Tuesday, August 9, 2011

Brothers, Birthright and The Good News

I love studying apologetics; however, when I get into discussions with other Christians about apologetic topics, our conversations often breakdown along the lines of intended outcomes. In the strictest sense, an apologetic argument is measured on its ability to defend one's original position (or presupposition) and defeat one's opponent. While I also generally approach apologetics this way, rather than defeat the opponent (or their position), I prefer an approach that would be more akin to 'converting' a fellow image bearer. So, a distinctive approach for me is that I try to leave room for an open door to share the Gospel of Jesus Christ. Theologians who "do apologetics" tend to view this more as evangelism than actual apologetics. However, I think they go together.

The other day is a case in point. A young Chinese college student was in our small group asking what seemed to be sincere questions about the fairness of God's justice against sin and the idea that He "choses" some to be saved, while condemning others. This is a common objection that comes up in formal debate, just as much as it does in conversations with skeptical unbelievers.

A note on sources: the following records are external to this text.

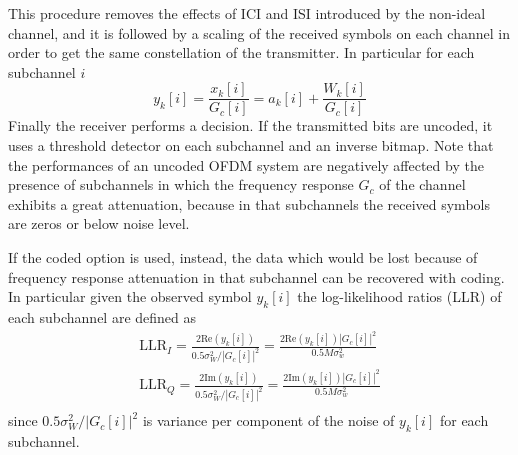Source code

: \documentclass[10pt]{article}
\begin{document}
This procedure removes the effects of ICI and ISI introduced by the non-ideal channel, and it is followed by a scaling of the received symbols on each channel in order to get the same constellation of the transmitter. In particular for each subchannel $i$ 
\begin{equation}
	y_k[i] = \frac{x_k[i]}{G_c[i]} = a_k[i] + \frac{W_k[i]}{G_c[i]}
\end{equation}
Finally the receiver performs a decision. If the transmitted bits are uncoded, it uses a threshold detector on each subchannel and an inverse bitmap. Note that the performances of an uncoded OFDM system are negatively affected by the presence of subchannels in which the frequency response $G_c$ of the channel exhibits a great attenuation, because in that subchannels the received symbols are zeros or below noise level. 

If the coded option is used, instead, the data which would be lost because of frequency response attenuation in that subchannel can be recovered with coding. In particular given the observed symbol $y_k[i]$ the log-likelihood ratios (LLR) of each subchannel are defined as
\begin{eqnarray}
	\mathrm{LLR}_I = \frac{2\mathrm{Re}(y_k[i])}{0.5\sigma_W^2/|G_c[i]|^2} = \frac{2\mathrm{Re}(y_k[i]) |G_c[i]|^2 }{0.5 M \sigma_w^2} \\
	\mathrm{LLR}_Q = \frac{2\mathrm{Im}(y_k[i])}{0.5 \sigma_W^2/|G_c[i]|^2} = \frac{2\mathrm{Im}(y_k[i]) |G_c[i]|^2 }{0.5 M \sigma_w^2} \\
\end{eqnarray}
since $0.5 \sigma_W^2/|G_c[i]|^2$ is variance per component of the noise of $y_k[i]$ for each subchannel.
\end{document}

In order to make her case, she gave an illustration of two brothers who both steal from their father and are caught. How is it "fair" that the father choses to forgive one brother and yet still punishes the other? How is it fair or just that both are guilty but one is allowed to go free without punishment?

Of course, the standard theologically trained apologetic approach is to rightly quote Romans 9:13-15 which says,
13 Just as it is written: "Jacob I loved, but Esau I hated." 
14 What then shall we say? Is God unjust? Not at all! 15 For he says to Moses,
   “I will have mercy on whom I have mercy,
   and I will have compassion on whom I have compassion.”

Clearly, this answer is a slam dunk. Two brothers. Both wretched sinners. One is the chosen heir of God's promises, the other rejected and turned away. Both deserved wrath, but God is merciful to whom He wishes to be merciful and is perfectly just to do so. And if we end the discussion there, we plainly declare in unspoken terms: "See, we win. We're right and you (unsaved, unchurched, untrained, skeptical, young woman from a foreign, secular, atheist upbringing) are just wrong."

Having been much like the young girl who asked this question myself at one time, I also like to take "the book answer" further toward a trajectory of how such questions are answered in Jesus Christ himself.
The girl's presupposition is that both disobedient brothers deserve equal punishment -- the father's wrath for what they have done to him. That is a perfectly true presupposition. I believe we should acknowledge this with her, so as
1 - not to give the impression that we are saying that God is unjust, and
2 - to carefully be sure that she does not view Christianity as promoting antinomianism (rejection of the holiness of God's law and His character).
By recognizing that law-breaking deserves punishment and wrath, she is demonstrating a strong sense of justice and understanding a vital foundation (the bad news) for laying out the truth of the Gospel (the good news).

Where she goes wrong, however, is in thinking that both crimes are not equally punished -- that the crime committed by the brother who receives mercy goes unpunished.

So, here this is the point in which I introduce Jesus Christ. I ask her to consider that there are not merely two brothers, but in fact three brothers. The two who sin greviously and both deserve punishment. Now, the third brother is the true elder brother (thank you Tim Keller, Prodigal God). Jesus is the third brother who has not sinned or done any wrong. He doesn't deserve punishment. He has lived in perfect obedience to His father. He is the true heir and the brother with the entact birthright. Yet, he loves his true younger brother Jacob so much that he steps in and says, I will take his punishment for him.

Thus, the forgiven brother has his sin paid for by Jesus on the cross -- and he is also made co-heir with Christ in the father's kingdom. In the same way, when we we are forgiven by trusting in Christ's death on the cross for our sin against our Heavenly Father, we are made co-heirs with our elder brother Christ in His kingdom.

Not sure what kind of impact it made, but she seemed to be thinking pretty hard about it. Now, we pray.